_Goal of the exercise:_ Which lines of the records below contain the word "href"? Show each one.

*** Block opens ***

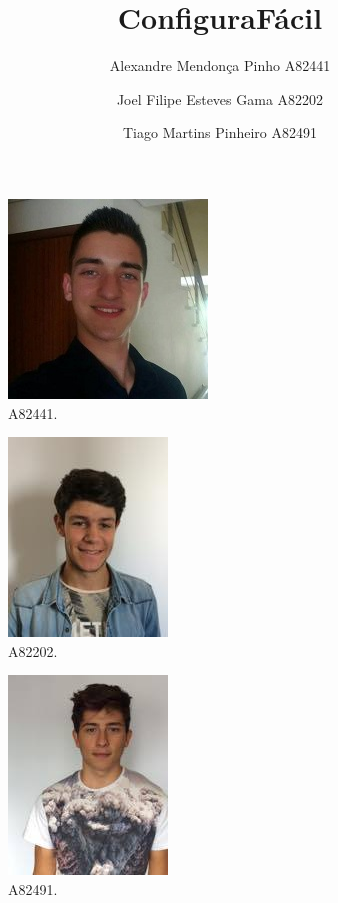 \documentclass{llncs}
\begin{document}
\mainmatter

\title{ConfiguraFácil}


\author{Alexandre Mendonça Pinho A82441\and Joel Filipe Esteves Gama A82202 \and Tiago Martins Pinheiro A82491}


\maketitle

\begin{figure}
  \includegraphics[scale=0.5]{a82441.jpg}
  \caption{A82441.}
  \label{fig:a82441}
\end{figure}

\begin{figure}
  \includegraphics[scale=0.5]{a82202.jpg}
  \caption{A82202.}
  \label{fig:a82202}
\end{figure}

\begin{figure}
  \includegraphics[scale=0.5]{a82491.jpg}
  \caption{A82491.}
  \label{fig:a82491}
\end{figure}
\end{document}
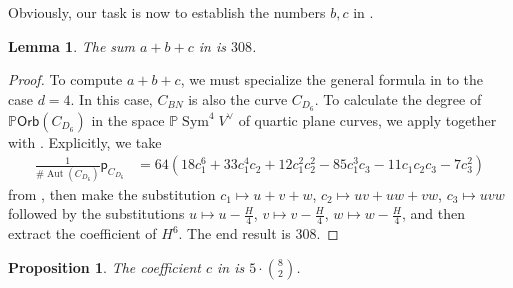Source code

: \documentclass[12 pt, reqno]{amsart}
\newtheorem{prop}[thm]{Proposition}
\newtheorem{lem}[thm]{Lemma}
\theoremstyle{definition}
\newcommand{\on}{\operatorname}
\newcommand{\mb}{\mathbb}
\renewcommand{\P}{\mb{P}}
\newcommand{\Orb}{\mathsf{Orb}}
\newcommand{\p}{\mathsf{p}}
\begin{document}
Obviously, our task is now to establish the numbers $b,c$ in
.

\begin{lem}
\label{abcsum}
The sum $a+b+c$ in  is $308$.
\end{lem}

\begin{proof}
  To compute $a+b+c$, we must specialize the general formula in
   to the case $d=4$. In this case,
  $C_{BN}$ is also the curve $C_{D_6}$. To calculate the degree of
  $\P \Orb(C_{D_6})$ in the space $\mb{P}\on{Sym}^{4}V^{\vee}$ of
  quartic plane curves, we apply  together with
  . Explicitly, we take
\begin{align*}
  \frac{1}{\#\on{Aut}(C_{D_6})}\p_{C_{D_6}}&= 64 (18 c_1^6 + 33 c_1^4 c_2 + 12 c_1^2 c_2^2 - 85 c_1^3 c_3 - 11 c_1 c_2 c_3 - 
                                             7 c_3^2)
\end{align*}
from , then make the substitution $c_1\mapsto u+v+w$,
$c_2\mapsto uv+uw+vw$, $c_3\mapsto uvw$ followed by the substitutions
$u\mapsto u-\frac{H}{4}$, $v\mapsto v-\frac{H}{4}$,
$w\mapsto w-\frac{H}{4}$, and then extract the coefficient of
$H^6$. The end result is $308$.
\end{proof}

\begin{prop}
\label{5cubics}
The coefficient $c$ in  is
$5 \cdot {8 \choose 2}$.
\end{prop}
\end{document}
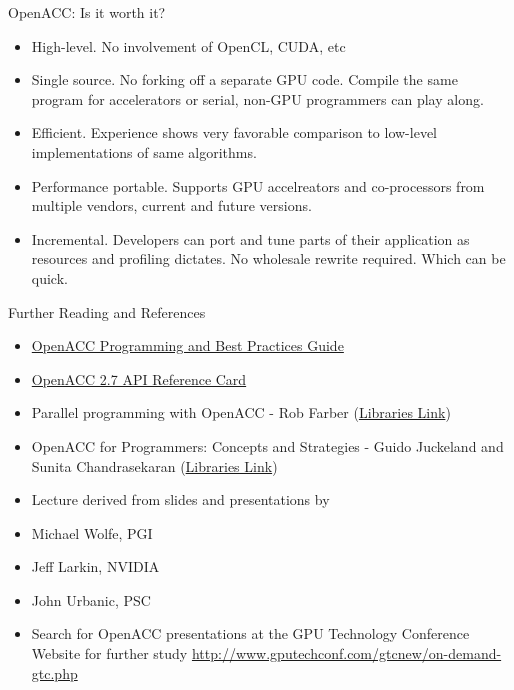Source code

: \documentclass[10pt,t]{beamer}
\begin{document}
\begin{frame}{ OpenACC: Is it worth it?}
  \begin{itemize}
    \item High-level. No involvement of OpenCL, CUDA, etc
    \item Single source. No forking off a separate GPU code. Compile the same program for accelerators or serial, non-GPU programmers can play along.
    \item Efficient. Experience shows very favorable comparison to low-level implementations of same algorithms.
    \item Performance portable. Supports GPU accelreators and co-processors from multiple vendors, current and future versions.
    \item Incremental. Developers can port and tune parts of their application as resources and profiling dictates. No wholesale rewrite required. Which can be quick.
  \end{itemize}
\end{frame}

\begin{frame}{Further Reading and References}
  \begin{itemize}
    \item \href{https://www.openacc.org/sites/default/files/inline-files/OpenACC_Programming_Guide_0_0.pdf}{OpenACC Programming and Best Practices Guide }
    \item \href{https://www.openacc.org/sites/default/files/inline-files/API\%20Guide\%202.7.pdf}{OpenACC 2.7 API Reference Card}
    \item Parallel programming with OpenACC - Rob Farber (\href{https://asa.lib.lehigh.edu/Record/11244523}{Libraries Link})
    \item OpenACC for Programmers: Concepts and Strategies - Guido Juckeland and Sunita Chandrasekaran (\href{https://asa.lib.lehigh.edu/Record/11188103}{Libraries Link})
    \item[] Lecture derived from slides and presentations by
    \item Michael Wolfe, PGI
    \item Jeff Larkin, NVIDIA
    \item John Urbanic, PSC
    \item[] Search for OpenACC presentations at the GPU Technology Conference Website for further study \url{http://www.gputechconf.com/gtcnew/on-demand-gtc.php}
  \end{itemize}
\end{frame}
\end{document}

*** Block closes ***

_Answer section:_
    \item \href{https://www.openacc.org/sites/default/files/inline-files/OpenACC_Programming_Guide_0_0.pdf}{OpenACC Programming and Best Practices Guide }
    \item \href{https://www.openacc.org/sites/default/files/inline-files/API\%20Guide\%202.7.pdf}{OpenACC 2.7 API Reference Card}
    \item Parallel programming with OpenACC - Rob Farber (\href{https://asa.lib.lehigh.edu/Record/11244523}{Libraries Link})
    \item OpenACC for Programmers: Concepts and Strategies - Guido Juckeland and Sunita Chandrasekaran (\href{https://asa.lib.lehigh.edu/Record/11188103}{Libraries Link})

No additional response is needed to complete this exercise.